Feels like handcuffs makes it hard to stand tough
Feeling trapped and constrained by the expectations and responsibilities of being in the public eye.


So outta place, so outta patience, so outta touch
Feeling disconnected and out of sync with the world around me, and struggling to maintain my composure.


Just need a break, some safe haven with any luck
Craving a refuge and escape from the stresses of my life, even if it's just temporary.


I break away from this endless days of gray stuff
Breaking free from the mundane and monotonous aspects of my life and career.


Life against the grain, turn the page, turn this up
Going against the norm and following my own path, living life to the fullest, and enjoying the moment.


Where did the time go? x3
Wondering where all the time has gone and feeling like it has gone by too quickly.


Tell me where did the time go?
Asking for insight and understanding as to why time seems to have passed so quickly.


If you could see inside me
Expressing a desire for others to understand me on a deeper level.


All these things that terrorize me
The fears and anxieties that constantly plague me and prevent me from feeling fully secure or content.


Always there to still reminds me
These fears and anxieties are constantly present in my life and do not seem to ever go away.


That I can't never be someone like you
Feeling like I will never be able to achieve the same level of success or happiness as others, and struggling with self-doubt and insecurity.


The sorrows of my life help to ease the pain anothers
Using my own experiences and struggles to help others through their own hardships and challenges.


They can sense it in my voice, all the rain and thunder
My emotions and struggles are reflected in my music and lyrics, and can be felt by my audience.


All the strain, all the shame, all the stress I'm under
The difficulties and pressures of my life and career, which can have negative impacts on my mental health and well-being.


It makes for better songs, scream emotions when you suffer
Using my struggles and hardships to create more authentic and powerful art.


All these lyrics, each and every word is therapy
Expressing myself through my music and lyrics is like therapy for me, helping me deal with my emotions and mental health.


Spilling my soul on the paper, then through speakers to set it free
Sharing my deepest thoughts and feelings through my art, and feeling a sense of liberation and release as a result.


But honestly I'm just a self tortured anomy
Admitting to the fact that I am filled with self-doubt and emotional pain.


And terribly damning myself to second guess and all of me
Constantly questioning and second-guessing myself, even to the point of self-sabotage.

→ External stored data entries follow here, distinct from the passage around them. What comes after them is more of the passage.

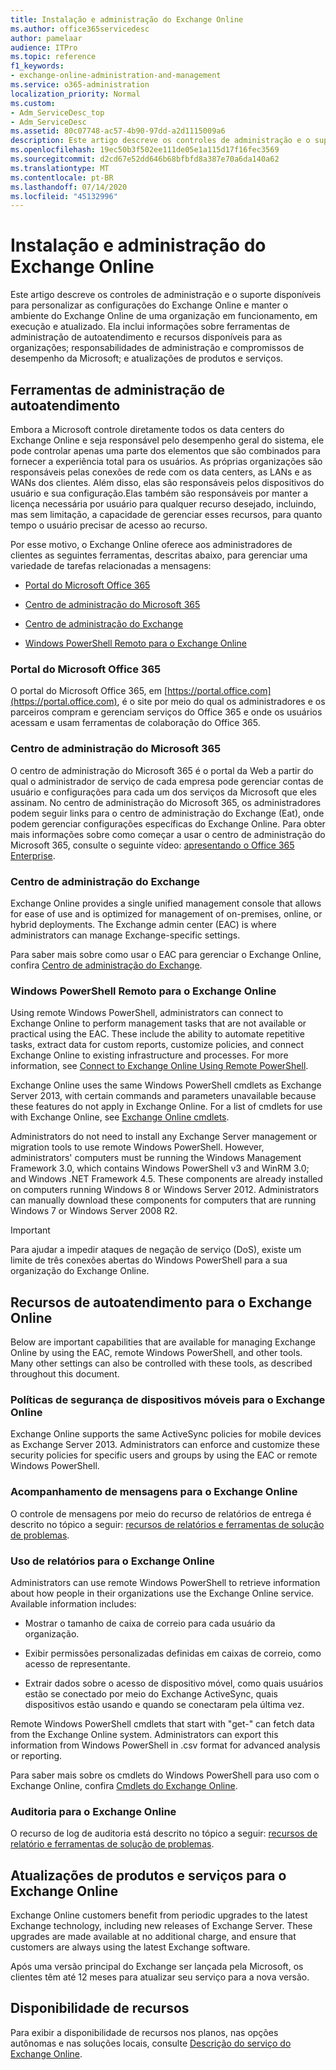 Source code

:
 ```yaml
---
title: Instalação e administração do Exchange Online
ms.author: office365servicedesc
author: pamelaar
audience: ITPro
ms.topic: reference
f1_keywords:
- exchange-online-administration-and-management
ms.service: o365-administration
localization_priority: Normal
ms.custom:
- Adm_ServiceDesc_top
- Adm_ServiceDesc
ms.assetid: 80c07748-ac57-4b90-97dd-a2d1115009a6
description: Este artigo descreve os controles de administração e o suporte disponíveis para personalizar as configurações do Exchange Online e manter o ambiente do Exchange Online de uma organização em funcionamento, em execução e atualizado. Ela inclui informações sobre ferramentas de administração de autoatendimento e recursos disponíveis para as organizações; responsabilidades de administração e compromissos de desempenho da Microsoft; e atualizações de produtos e serviços.
ms.openlocfilehash: 19ec50b3f502ee111de05e1a115d17f16fec3569
ms.sourcegitcommit: d2cd67e52dd646b68bfbfd8a387e70a6da140a62
ms.translationtype: MT
ms.contentlocale: pt-BR
ms.lasthandoff: 07/14/2020
ms.locfileid: "45132996"
---
```

# <a name="exchange-online-setup-and-administration"></a>Instalação e administração do Exchange Online

Este artigo descreve os controles de administração e o suporte disponíveis para personalizar as configurações do Exchange Online e manter o ambiente do Exchange Online de uma organização em funcionamento, em execução e atualizado. Ela inclui informações sobre ferramentas de administração de autoatendimento e recursos disponíveis para as organizações; responsabilidades de administração e compromissos de desempenho da Microsoft; e atualizações de produtos e serviços.
  
## <a name="self-service-administration-tools"></a>Ferramentas de administração de autoatendimento

Embora a Microsoft controle diretamente todos os data centers do Exchange Online e seja responsável pelo desempenho geral do sistema, ele pode controlar apenas uma parte dos elementos que são combinados para fornecer a experiência total para os usuários. As próprias organizações são responsáveis pelas conexões de rede com os data centers, as LANs e as WANs dos clientes. Além disso, elas são responsáveis pelos dispositivos do usuário e sua configuração.Elas também são responsáveis por manter a licença necessária por usuário para qualquer recurso desejado, incluindo, mas sem limitação, a capacidade de gerenciar esses recursos, para quanto tempo o usuário precisar de acesso ao recurso.
  
Por esse motivo, o Exchange Online oferece aos administradores de clientes as seguintes ferramentas, descritas abaixo, para gerenciar uma variedade de tarefas relacionadas a mensagens:
  
- [Portal do Microsoft Office 365](exchange-online-setup-and-administration.md#microsoft-office-365-portal)
    
- [Centro de administração do Microsoft 365](#microsoft-365-admin-center)
    
- [Centro de administração do Exchange](exchange-online-setup-and-administration.md#exchange-admin-center)
    
- [Windows PowerShell Remoto para o Exchange Online](exchange-online-setup-and-administration.md#remote-windows-powershell-for-exchange-online)
    
### <a name="microsoft-office-365-portal"></a>Portal do Microsoft Office 365

O portal do Microsoft Office 365, em [https://portal.office.com](https://portal.office.com), é o site por meio do qual os administradores e os parceiros compram e gerenciam serviços do Office 365 e onde os usuários acessam e usam ferramentas de colaboração do Office 365.
  
### <a name="microsoft-365-admin-center"></a>Centro de administração do Microsoft 365

O centro de administração do Microsoft 365 é o portal da Web a partir do qual o administrador de serviço de cada empresa pode gerenciar contas de usuário e configurações para cada um dos serviços da Microsoft que eles assinam. No centro de administração do Microsoft 365, os administradores podem seguir links para o centro de administração do Exchange (Eat), onde podem gerenciar configurações específicas do Exchange Online. Para obter mais informações sobre como começar a usar o centro de administração do Microsoft 365, consulte o seguinte vídeo: [apresentando o Office 365 Enterprise](https://go.microsoft.com/fwlink/p/?LinkId=271806).
  
### <a name="exchange-admin-center"></a>Centro de administração do Exchange

Exchange Online provides a single unified management console that allows for ease of use and is optimized for management of on-premises, online, or hybrid deployments. The Exchange admin center (EAC) is where administrators can manage Exchange-specific settings.
  
Para saber mais sobre como usar o EAC para gerenciar o Exchange Online, confira [Centro de administração do Exchange](https://go.microsoft.com/fwlink/p/?LinkId=271807).
  
### <a name="remote-windows-powershell-for-exchange-online"></a>Windows PowerShell Remoto para o Exchange Online

Using remote Windows PowerShell, administrators can connect to Exchange Online to perform management tasks that are not available or practical using the EAC. These include the ability to automate repetitive tasks, extract data for custom reports, customize policies, and connect Exchange Online to existing infrastructure and processes. For more information, see [Connect to Exchange Online Using Remote PowerShell](https://go.microsoft.com/fwlink/p/?LinkId=308994).
  
Exchange Online uses the same Windows PowerShell cmdlets as Exchange Server 2013, with certain commands and parameters unavailable because these features do not apply in Exchange Online. For a list of cmdlets for use with Exchange Online, see [Exchange Online cmdlets](https://go.microsoft.com/fwlink/p/?LinkId=271808).
  
Administrators do not need to install any Exchange Server management or migration tools to use remote Windows PowerShell. However, administrators' computers must be running the Windows Management Framework 3.0, which contains Windows PowerShell v3 and WinRM 3.0; and Windows .NET Framework 4.5. These components are already installed on computers running Windows 8 or Windows Server 2012. Administrators can manually download these components for computers that are running Windows 7 or Windows Server 2008 R2.
  
> [!IMPORTANT]
> Para ajudar a impedir ataques de negação de serviço (DoS), existe um limite de três conexões abertas do Windows PowerShell para a sua organização do Exchange Online. 
  
## <a name="self-service-capabilities-for-exchange-online"></a>Recursos de autoatendimento para o Exchange Online

Below are important capabilities that are available for managing Exchange Online by using the EAC, remote Windows PowerShell, and other tools. Many other settings can also be controlled with these tools, as described throughout this document.
  
### <a name="mobile-device-security-policies-for-exchange-online"></a>Políticas de segurança de dispositivos móveis para o Exchange Online

Exchange Online supports the same ActiveSync policies for mobile devices as Exchange Server 2013. Administrators can enforce and customize these security policies for specific users and groups by using the EAC or remote Windows PowerShell.
  
### <a name="message-tracking-for-exchange-online"></a>Acompanhamento de mensagens para o Exchange Online

O controle de mensagens por meio do recurso de relatórios de entrega é descrito no tópico a seguir: [recursos de relatórios e ferramentas de solução de problemas](reporting-features-and-troubleshooting-tools.md).
  
### <a name="usage-reporting-for-exchange-online"></a>Uso de relatórios para o Exchange Online

Administrators can use remote Windows PowerShell to retrieve information about how people in their organizations use the Exchange Online service. Available information includes:
  
- Mostrar o tamanho de caixa de correio para cada usuário da organização.
    
- Exibir permissões personalizadas definidas em caixas de correio, como acesso de representante.
    
- Extrair dados sobre o acesso de dispositivo móvel, como quais usuários estão se conectado por meio do Exchange ActiveSync, quais dispositivos estão usando e quando se conectaram pela última vez.
    
Remote Windows PowerShell cmdlets that start with "get-" can fetch data from the Exchange Online system. Administrators can export this information from Windows PowerShell in .csv format for advanced analysis or reporting.
  
Para saber mais sobre os cmdlets do Windows PowerShell para uso com o Exchange Online, confira [Cmdlets do Exchange Online](https://go.microsoft.com/fwlink/p/?LinkId=271808).
  
### <a name="auditing-for-exchange-online"></a>Auditoria para o Exchange Online

O recurso de log de auditoria está descrito no tópico a seguir: [recursos de relatório e ferramentas de solução de problemas](reporting-features-and-troubleshooting-tools.md).
  
## <a name="service-and-product-upgrades-for-exchange-online"></a>Atualizações de produtos e serviços para o Exchange Online

Exchange Online customers benefit from periodic upgrades to the latest Exchange technology, including new releases of Exchange Server. These upgrades are made available at no additional charge, and ensure that customers are always using the latest Exchange software.
  
Após uma versão principal do Exchange ser lançada pela Microsoft, os clientes têm até 12 meses para atualizar seu serviço para a nova versão.
  
## <a name="feature-availability"></a>Disponibilidade de recursos

Para exibir a disponibilidade de recursos nos planos, nas opções autônomas e nas soluções locais, consulte [Descrição do serviço do Exchange Online](exchange-online-service-description.md).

Oftenly complicated and jaded, so plain to see
My emotional and mental state is often turbulent and difficult, and it shows in my behavior and music.


Orchestrated chaos it's I'll ever be
Feeling like my life is organized chaos, and that this is the only way I will ever know how to be.


I'm a lot harmony lost from the darkest antacid
Struggling to find balance and harmony in my life, despite my inclination towards self-destructive behavior and thoughts.


Tossed in deepest oceans, civilization so outta reach
Feeling isolated and disconnected from society, and feeling like I am adrift at sea with no clear destination.